So I am here.  Was my theory correct?  Am I less ghost-like now that I’ve returned to my land of birth?  Well, yes and no.

Being away simply left me incomplete.  Not quite a ghost–a woman-in-waiting missing parts the longer I stayed away.  I still have no idea what those parts were but it feels different.  Yet my years away are an essential part of the woman I am today, something I would not change.

I don’t expect to ever be complete in this life.  I am happy for the experiences that expose more of me to…me.

And although I’ve learned to chase regret away as quickly as it descends, I am saddened that I did not see my father before he left us.  I connect with him each day as I walk where he walked and sit where he sat.  I fill in the parts of his life I missed.  Some days he is more of a giant.  Others, more human.

He lived life long and fully and left peacefully.  For that I am forever grateful.

He is my Daddy.  My prism through which the light of life is reflected.  His love, energy and legacy remain.  Always with me.  Thank you for welcoming me home.

38 thoughts on “Tessism Returns to Nigeria

  1. Beautifully said Tess. Sorry to hear about your father’s passing, however glad to hear that you have used this opportunity to revisit, reconnect, reinterpret and, I trust, renew.

  2. Thank you for letting us get a tatse of your journey. Love this line: I connect with him each day as I walk where he walked and sit where he sat. I fill in the parts of his life I missed. The ability to create is a what makes us human beings so damn special. Cheers to you!

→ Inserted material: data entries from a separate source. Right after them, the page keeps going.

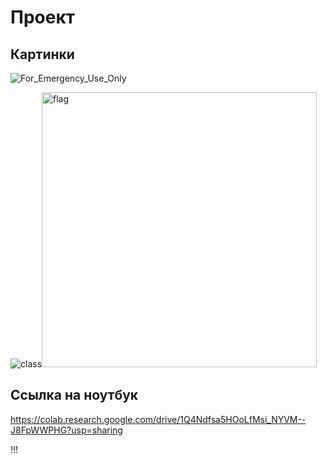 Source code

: # Проект
## Картинки

![For_Emergency_Use_Only](https://user-images.githubusercontent.com/60008375/211309878-24f2f799-3e67-427c-a97c-fe6c1248bd22.png)

![class](https://user-images.githubusercontent.com/60008375/211309881-5b9399ca-1b39-4f26-8502-cf7316d3858c.jpg)<img width="440" alt="flag" src="https://user-images.githubusercontent.com/60008375/211309884-2eb508f9-8b94-403b-af09-4bdc148f1081.png">

## Ссылка на ноутбук
https://colab.research.google.com/drive/1Q4Ndfsa5HOoLfMsi_NYVM--J8FpWWPHG?usp=sharing

!!!
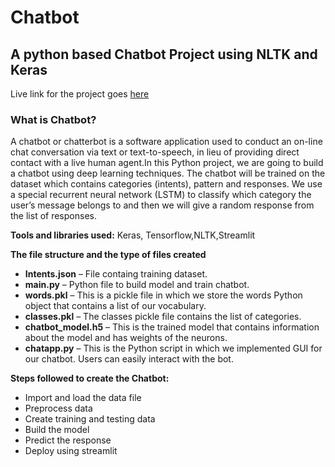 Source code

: # Chatbot
## A python based Chatbot Project using NLTK and Keras

Live link for the project goes [here](https://share.streamlit.io/atinder01/chatbot/main/chatapp.py)

### What is Chatbot?

A chatbot or chatterbot is a software application used to conduct an on-line chat conversation via text or text-to-speech, in lieu of providing direct contact with a live human agent.In this Python project, we are going to build a chatbot using deep learning techniques. The chatbot will be trained on the dataset which contains categories (intents), pattern and responses. We use a special recurrent neural network (LSTM) to classify which category the user’s message belongs to and then we will give a random response from the list of responses.

**Tools and libraries used:** Keras, Tensorflow,NLTK,Streamlit

**The file structure and the type of files created**
* **Intents.json** – File containg training dataset.
* **main.py** – Python file to build model and train chatbot.
* **words.pkl** – This is a pickle file in which we store the words Python object that contains a list of our vocabulary.
* **classes.pkl** – The classes pickle file contains the list of categories.
* **chatbot_model.h5** – This is the trained model that contains information about the model and has weights of the neurons.
* **chatapp.py** – This is the Python script in which we implemented GUI for our chatbot. Users can easily interact with the bot.

**Steps followed to create the Chatbot:**

* Import and load the data file
* Preprocess data
* Create training and testing data
* Build the model
* Predict the response
* Deploy using streamlit

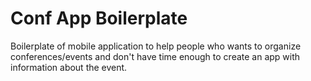 # Conf App Boilerplate

Boilerplate of mobile application to help people who wants to organize conferences/events and don't have time enough
to create an app with information about the event.
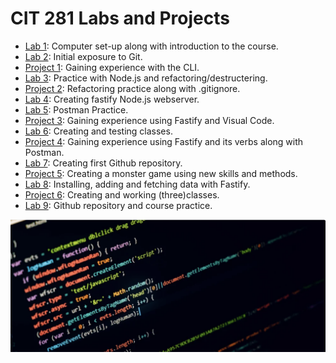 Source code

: # CIT 281 Labs and Projects
 
- [Lab 1](https://lorenagarci.github.io/cit281-lab1/): Computer set-up along with introduction to the course.
- [Lab 2](https://lorenagarci.github.io/cit281-lab2/): Initial exposure to Git.
- [Project 1](https://lorenagarci.github.io/cit281-project1/): Gaining experience with the CLI.
- [Lab 3](https://lorenagarci.github.io/cit281-lab3/): Practice with Node.js and refactoring/destructering.
- [Project 2](https://lorenagarci.github.io/cit281-project2/): Refactoring practice along with .gitignore.
- [Lab 4](https://lorenagarci.github.io/cit281-lab4/): Creating fastify Node.js webserver.
- [Lab 5](https://lorenagarci.github.io/cit281-lab5/): Postman Practice.
- [Project 3](https://lorenagarci.github.io/cit281-project3/): Gaining experience using Fastify and Visual Code.
- [Lab 6](https://lorenagarci.github.io/cit281-lab6/): Creating and testing classes.
- [Project 4](https://lorenagarci.github.io/cit281-project4/): Gaining experience using Fastify and its verbs along with Postman.
- [Lab 7](https://lorenagarci.github.io/cit281-lab7/): Creating first Github repository.
- [Project 5](https://lorenagarci.github.io/cit281-project5/): Creating a monster game using new skills and methods.
- [Lab 8](https://lorenagarci.github.io/cit281-lab8/): Installing, adding and fetching data with Fastify.
- [Project 6](https://lorenagarci.github.io/cit281-project6/): Creating and working (three)classes.
- [Lab 9](https://github.com/lorenagarci/cit281/tree/main/p7): Github repository and course practice.

<img src="back.png" alt="Image">
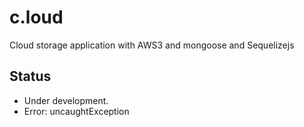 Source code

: # c.loud

Cloud storage application with AWS3 and mongoose and Sequelizejs

## Status

- Under development.
- Error: uncaughtException
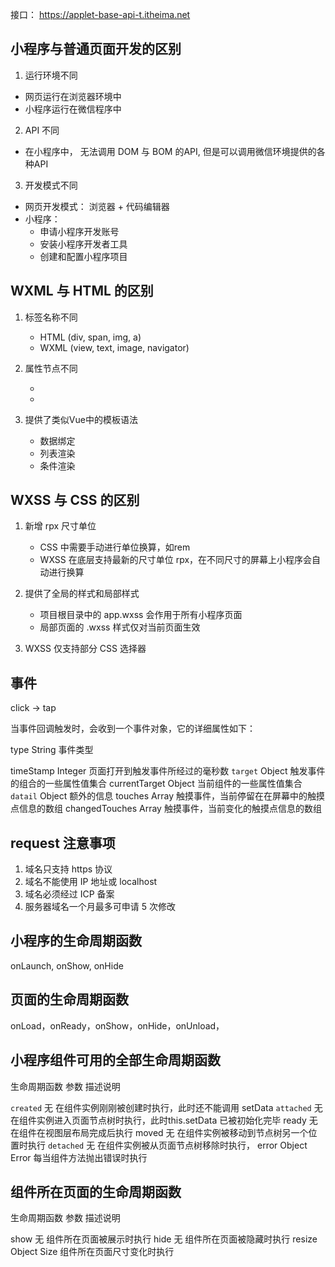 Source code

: 接口： https://applet-base-api-t.itheima.net

## 小程序与普通页面开发的区别

 1. 运行环境不同
  - 网页运行在浏览器环境中
  - 小程序运行在微信程序中

2. API 不同
  - 在小程序中， 无法调用 DOM 与 BOM 的API, 但是可以调用微信环境提供的各种API

3. 开发模式不同
  - 网页开发模式： 浏览器 + 代码编辑器
  - 小程序：
      - 申请小程序开发账号
      - 安装小程序开发者工具
      - 创建和配置小程序项目

## WXML 与 HTML 的区别
1. 标签名称不同
   - HTML (div, span, img, a)
   - WXML (view, text, image, navigator)

2. 属性节点不同
   - <a href="#"></a>
   - <navigator url="/pages/home/home"></navigator>
3. 提供了类似Vue中的模板语法
   - 数据绑定
   - 列表渲染
   - 条件渲染

## WXSS 与 CSS 的区别

1. 新增 rpx 尺寸单位
   - CSS 中需要手动进行单位换算，如rem
   - WXSS 在底层支持最新的尺寸单位 rpx，在不同尺寸的屏幕上小程序会自动进行换算

2. 提供了全局的样式和局部样式
   - 项目根目录中的 app.wxss 会作用于所有小程序页面
   - 局部页面的 .wxss 样式仅对当前页面生效

3. WXSS 仅支持部分 CSS 选择器

## 事件
click -> tap

当事件回调触发时，会收到一个事件对象，它的详细属性如下：

   type            String          事件类型

   timeStamp       Integer         页面打开到触发事件所经过的毫秒数
   `target`        Object          触发事件的组合的一些属性值集合
   currentTarget   Object          当前组件的一些属性值集合
   `datail`        Object          额外的信息
   touches         Array           触摸事件，当前停留在在屏幕中的触摸点信息的数组
   changedTouches  Array           触摸事件，当前变化的触摸点信息的数组

## request 注意事项

1. 域名只支持 https 协议
2. 域名不能使用 IP 地址或 localhost
3. 域名必须经过 ICP 备案
4. 服务器域名一个月最多可申请 5 次修改

## 小程序的生命周期函数

onLaunch, onShow, onHide

## 页面的生命周期函数

onLoad，onReady，onShow，onHide，onUnload，

## 小程序组件可用的全部生命周期函数

生命周期函数      参数       描述说明

`created`         无        在组件实例刚刚被创建时执行，此时还不能调用 setData
`attached`        无        在组件实例进入页面节点树时执行，此时this.setData 已被初始化完毕
  ready           无        在组件在视图层布局完成后执行
  moved           无        在组件实例被移动到节点树另一个位置时执行
`detached`        无        在组件实例被从页面节点树移除时执行，
  error     Object Error    每当组件方法抛出错误时执行

## 组件所在页面的生命周期函数

生命周期函数      参数       描述说明

 show            无         组件所在页面被展示时执行
 hide            无         组件所在页面被隐藏时执行
 resize      Object Size    组件所在页面尺寸变化时执行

  3. Pingback: In which she discovers… « Tessism.com

  4. Thanks for sharing your journey. You where there when we celebrated the life of my late Father and in return, I say to you things will get better with time and I pray that the loving memories you have of him carries you always. Remember that your Father’s legacy lives on in you. My condolences to you and your family. Continue to walk among the acestor and may your soul rest in God’s perfect peace.

    • Thank you for your sweet, kind, generous words. They were exactly what I needed today. Ah, yes I still miss your father and we celebrated his life and eased the sadness. I look forward to doing that with mine. Thank you for reading!

  5. As always you are so gifted – blessed by God. I miss you my friend, but at the same time I will take your advice and connect with you wherever you walk in your Tessisms. Looking forward to more.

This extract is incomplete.